**What is required**
Can you find the lines of the listing that include "definition" and copy every one?

**Records provided**
____

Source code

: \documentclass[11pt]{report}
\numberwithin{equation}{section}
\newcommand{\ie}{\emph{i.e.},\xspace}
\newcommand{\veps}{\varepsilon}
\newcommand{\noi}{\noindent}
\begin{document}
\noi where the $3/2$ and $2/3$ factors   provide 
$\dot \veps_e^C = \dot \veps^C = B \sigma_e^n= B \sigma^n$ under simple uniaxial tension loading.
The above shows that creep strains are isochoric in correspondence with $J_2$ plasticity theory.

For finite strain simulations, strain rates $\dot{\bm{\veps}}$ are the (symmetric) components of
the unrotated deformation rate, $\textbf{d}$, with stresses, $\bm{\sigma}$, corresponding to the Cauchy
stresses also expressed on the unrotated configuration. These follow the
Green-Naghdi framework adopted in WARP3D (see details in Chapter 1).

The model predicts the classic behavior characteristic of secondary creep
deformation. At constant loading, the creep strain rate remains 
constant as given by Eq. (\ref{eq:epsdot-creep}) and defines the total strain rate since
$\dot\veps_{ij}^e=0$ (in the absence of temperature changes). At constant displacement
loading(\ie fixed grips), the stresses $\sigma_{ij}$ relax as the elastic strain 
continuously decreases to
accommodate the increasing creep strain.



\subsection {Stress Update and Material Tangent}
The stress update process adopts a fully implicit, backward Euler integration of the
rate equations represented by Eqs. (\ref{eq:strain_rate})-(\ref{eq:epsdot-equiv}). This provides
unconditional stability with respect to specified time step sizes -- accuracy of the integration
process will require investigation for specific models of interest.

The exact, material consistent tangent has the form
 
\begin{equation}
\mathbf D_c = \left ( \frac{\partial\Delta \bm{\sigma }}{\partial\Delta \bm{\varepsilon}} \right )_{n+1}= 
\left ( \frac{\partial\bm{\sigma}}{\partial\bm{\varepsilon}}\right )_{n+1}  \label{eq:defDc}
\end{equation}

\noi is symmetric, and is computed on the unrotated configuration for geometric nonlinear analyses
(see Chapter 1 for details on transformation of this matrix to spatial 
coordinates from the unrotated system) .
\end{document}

____

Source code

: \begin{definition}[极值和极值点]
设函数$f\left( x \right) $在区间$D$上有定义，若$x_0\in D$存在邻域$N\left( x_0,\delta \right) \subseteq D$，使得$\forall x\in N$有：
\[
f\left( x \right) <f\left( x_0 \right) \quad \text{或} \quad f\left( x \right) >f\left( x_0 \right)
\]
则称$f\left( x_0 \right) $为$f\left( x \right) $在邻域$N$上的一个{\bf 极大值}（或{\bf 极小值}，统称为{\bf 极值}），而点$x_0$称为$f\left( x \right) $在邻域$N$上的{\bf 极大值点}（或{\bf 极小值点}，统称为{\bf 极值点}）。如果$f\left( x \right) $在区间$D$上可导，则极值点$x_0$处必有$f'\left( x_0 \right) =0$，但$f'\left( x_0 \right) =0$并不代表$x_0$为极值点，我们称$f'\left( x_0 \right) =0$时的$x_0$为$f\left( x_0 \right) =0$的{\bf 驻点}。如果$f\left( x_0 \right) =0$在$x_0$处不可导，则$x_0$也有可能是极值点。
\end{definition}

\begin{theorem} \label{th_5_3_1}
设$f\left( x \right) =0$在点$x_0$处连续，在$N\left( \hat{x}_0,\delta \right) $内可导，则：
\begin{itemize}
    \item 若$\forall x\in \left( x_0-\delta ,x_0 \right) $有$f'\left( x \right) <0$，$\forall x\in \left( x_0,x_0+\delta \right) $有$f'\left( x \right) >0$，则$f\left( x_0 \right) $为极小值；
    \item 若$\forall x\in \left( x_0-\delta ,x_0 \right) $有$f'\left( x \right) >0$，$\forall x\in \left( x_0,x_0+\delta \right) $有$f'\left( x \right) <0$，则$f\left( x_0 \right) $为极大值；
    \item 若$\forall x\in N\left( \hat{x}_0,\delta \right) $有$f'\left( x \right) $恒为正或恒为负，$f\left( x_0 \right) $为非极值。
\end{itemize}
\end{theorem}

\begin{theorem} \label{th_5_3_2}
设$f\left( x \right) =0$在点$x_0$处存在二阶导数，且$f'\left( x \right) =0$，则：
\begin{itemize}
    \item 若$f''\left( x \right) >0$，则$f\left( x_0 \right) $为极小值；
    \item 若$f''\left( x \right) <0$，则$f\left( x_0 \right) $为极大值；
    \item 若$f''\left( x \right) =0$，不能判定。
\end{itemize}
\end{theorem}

____

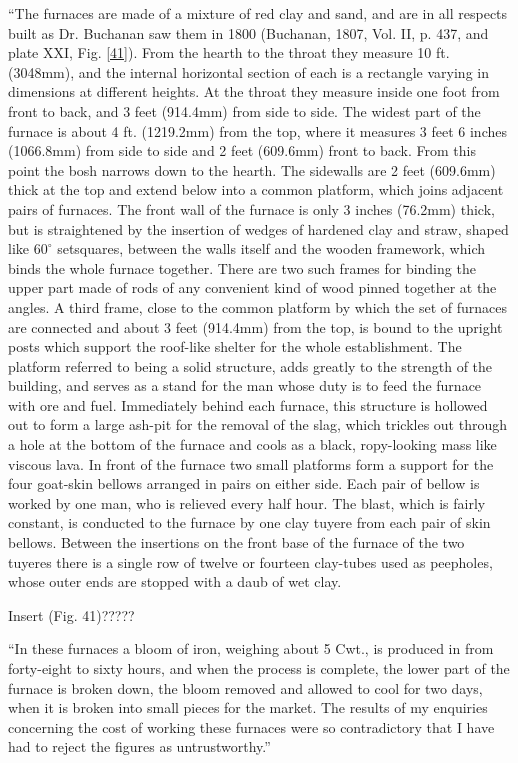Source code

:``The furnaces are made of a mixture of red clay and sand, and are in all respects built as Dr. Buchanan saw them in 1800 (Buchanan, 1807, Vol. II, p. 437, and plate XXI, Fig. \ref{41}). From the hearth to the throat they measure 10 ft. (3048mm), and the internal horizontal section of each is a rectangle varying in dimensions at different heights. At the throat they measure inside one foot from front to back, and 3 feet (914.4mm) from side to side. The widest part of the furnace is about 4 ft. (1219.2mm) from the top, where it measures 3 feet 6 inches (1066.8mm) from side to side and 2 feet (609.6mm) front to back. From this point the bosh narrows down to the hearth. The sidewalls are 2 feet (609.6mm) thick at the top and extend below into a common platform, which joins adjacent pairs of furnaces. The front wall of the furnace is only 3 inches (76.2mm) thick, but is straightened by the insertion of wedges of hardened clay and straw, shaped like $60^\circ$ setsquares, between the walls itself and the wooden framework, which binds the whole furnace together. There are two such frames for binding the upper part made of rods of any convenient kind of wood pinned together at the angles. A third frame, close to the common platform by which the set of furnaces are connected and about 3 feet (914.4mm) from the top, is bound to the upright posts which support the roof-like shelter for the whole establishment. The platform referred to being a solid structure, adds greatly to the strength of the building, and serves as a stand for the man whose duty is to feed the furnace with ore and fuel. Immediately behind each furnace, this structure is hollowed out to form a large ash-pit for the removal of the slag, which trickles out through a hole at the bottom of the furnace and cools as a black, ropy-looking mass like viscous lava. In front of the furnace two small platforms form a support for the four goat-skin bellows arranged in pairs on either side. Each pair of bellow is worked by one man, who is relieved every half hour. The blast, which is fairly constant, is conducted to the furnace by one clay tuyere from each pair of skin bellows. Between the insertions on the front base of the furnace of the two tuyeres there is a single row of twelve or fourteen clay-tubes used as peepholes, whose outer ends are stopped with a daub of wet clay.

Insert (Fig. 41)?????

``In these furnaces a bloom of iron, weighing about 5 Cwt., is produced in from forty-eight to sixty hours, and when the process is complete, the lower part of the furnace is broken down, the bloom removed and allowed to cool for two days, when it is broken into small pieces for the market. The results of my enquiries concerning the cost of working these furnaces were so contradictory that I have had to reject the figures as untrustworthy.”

____

**Completed task**
: \begin{definition}[极值和极值点]
\end{definition}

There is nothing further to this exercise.